**WHAT YOU ARE ASKED TO DO**
In the entries that follow, find the line containing "play, a reasonable"; from there, copy every line exactly through the line containing "and then searching".

(Dataset entries)
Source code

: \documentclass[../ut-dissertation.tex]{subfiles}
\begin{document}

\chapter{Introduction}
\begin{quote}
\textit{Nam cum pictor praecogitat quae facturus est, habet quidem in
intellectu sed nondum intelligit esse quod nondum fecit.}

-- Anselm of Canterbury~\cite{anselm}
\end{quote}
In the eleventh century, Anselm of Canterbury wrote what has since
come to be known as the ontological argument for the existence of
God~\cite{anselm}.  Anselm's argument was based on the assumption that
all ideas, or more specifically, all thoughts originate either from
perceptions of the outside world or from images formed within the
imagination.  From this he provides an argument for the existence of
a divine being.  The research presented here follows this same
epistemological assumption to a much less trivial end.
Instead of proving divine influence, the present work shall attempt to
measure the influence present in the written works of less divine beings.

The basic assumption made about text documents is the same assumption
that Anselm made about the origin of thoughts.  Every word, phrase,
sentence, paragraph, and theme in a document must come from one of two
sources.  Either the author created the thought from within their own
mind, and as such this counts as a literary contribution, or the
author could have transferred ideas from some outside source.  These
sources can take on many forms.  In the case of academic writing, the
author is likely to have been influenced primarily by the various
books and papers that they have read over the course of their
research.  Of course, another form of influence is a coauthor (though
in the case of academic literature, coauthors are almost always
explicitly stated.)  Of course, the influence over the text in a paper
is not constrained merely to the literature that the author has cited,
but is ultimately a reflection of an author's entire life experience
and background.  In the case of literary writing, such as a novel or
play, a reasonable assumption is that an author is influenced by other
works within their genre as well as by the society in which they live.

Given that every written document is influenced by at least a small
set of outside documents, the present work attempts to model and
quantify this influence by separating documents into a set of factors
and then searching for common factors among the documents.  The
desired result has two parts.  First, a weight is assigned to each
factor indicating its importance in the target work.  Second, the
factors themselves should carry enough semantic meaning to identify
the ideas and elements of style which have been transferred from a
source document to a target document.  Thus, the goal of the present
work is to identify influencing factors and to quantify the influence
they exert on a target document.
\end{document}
* * *
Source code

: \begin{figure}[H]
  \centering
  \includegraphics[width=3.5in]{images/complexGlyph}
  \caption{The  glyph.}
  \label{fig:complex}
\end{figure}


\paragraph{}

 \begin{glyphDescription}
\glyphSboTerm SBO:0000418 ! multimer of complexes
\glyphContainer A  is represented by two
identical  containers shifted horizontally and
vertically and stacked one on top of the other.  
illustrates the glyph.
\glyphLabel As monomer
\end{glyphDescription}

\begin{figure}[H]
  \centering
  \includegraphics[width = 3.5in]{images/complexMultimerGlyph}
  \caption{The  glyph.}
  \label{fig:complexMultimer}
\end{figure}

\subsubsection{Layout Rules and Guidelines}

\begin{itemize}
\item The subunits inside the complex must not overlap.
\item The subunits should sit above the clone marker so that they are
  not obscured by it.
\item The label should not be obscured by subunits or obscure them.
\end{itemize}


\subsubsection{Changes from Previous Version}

**SOLUTION FOR THIS TASK**
play, a reasonable assumption is that an author is influenced by other
works within their genre as well as by the society in which they live.

Given that every written document is influenced by at least a small
set of outside documents, the present work attempts to model and
quantify this influence by separating documents into a set of factors
and then searching for common factors among the documents.  The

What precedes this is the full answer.